Whether you are building your very first pipeline or you’re an old pro, these best practices for building data pipelines can help you make pipelines that are easy to understand and therefore easy to maintain and extend.
Design Data Pipelines for Simplicity
Reduce complexity in the design wherever possible. This is a concept borrowed from software development. When reviewing your pipeline design, ask yourself is it possible to do what you’re trying to do with fewer processors? If the answer is yes, remove the extra and consolidate. Doing so makes pipelines easier to maintain in the future. With such a visual tool, simplicity makes it possible to understand what a pipeline is trying to accomplish with a single glance. Counterintuitively, It often takes more time and thought to develop a simple design than a complex one.

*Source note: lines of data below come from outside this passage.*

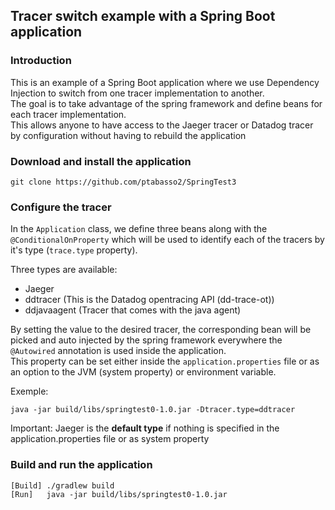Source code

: 
## Tracer switch example with a Spring Boot application 


### Introduction

This is an example of a Spring Boot application where we use Dependency Injection to switch from one tracer implementation to another.<br>
The goal is to take advantage of the spring framework and define beans for each tracer implementation.<br>
This allows anyone to have access to the Jaeger tracer or Datadog tracer by configuration without having to rebuild the application


### Download and install the application

<pre style="font-size: 12px">
git clone https://github.com/ptabasso2/SpringTest3
</pre>

### Configure the tracer
In the `Application` class, we define three beans along with the `@ConditionalOnProperty` which will be used to identify each of the tracers by it's type (`trace.type` property).<br>

Three types are available:
+ Jaeger
+ ddtracer (This is the Datadog opentracing API (dd-trace-ot))
+ ddjavaagent (Tracer that comes with the java agent)


By setting the value to the desired tracer, the corresponding bean will be picked and auto injected by the spring framework everywhere the `@Autowired` annotation is used inside the application.<br>
This property can be set either inside the `application.properties` file or as an option to the JVM (system property) or environment variable. <br>

Exemple:
<pre style="font-size: 12px">
java -jar build/libs/springtest0-1.0.jar -Dtracer.type=ddtracer
</pre>

Important: Jaeger is the **default type** if nothing is specified in the application.properties file or as system property

### Build and run the application

<pre style="font-size: 12px">
[Build] ./gradlew build
[Run]   java -jar build/libs/springtest0-1.0.jar
</pre>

Consider breaking up pipelines into separate functions. For example, perhaps use one pipeline for loading into your data warehouse and another for transforming the data and moving it into your reporting schema. Breaking up pipelines like this means that it is easy to spot and correct issues with your pipelines and future maintenance is easier because the objective of each pipeline is more obvious. Simple is better.
Labeling and Naming Conventions
Labels are important in a few ways. First, individual processors should be descriptive and unambiguously named. You should be able to tell just by looking at the name of a processor what that processor is doing. Secondly, field names should follow the same convention. Naming fifteen new fields, field1, field2, field3, etc., is a quick way to lose track of what a pipeline is trying to accomplish. Finally, make use of notes on the pipeline canvas on very complex pipelines to point out important features that might otherwise be missed to other collaborators or yourself when going back through your pipeline months into the future.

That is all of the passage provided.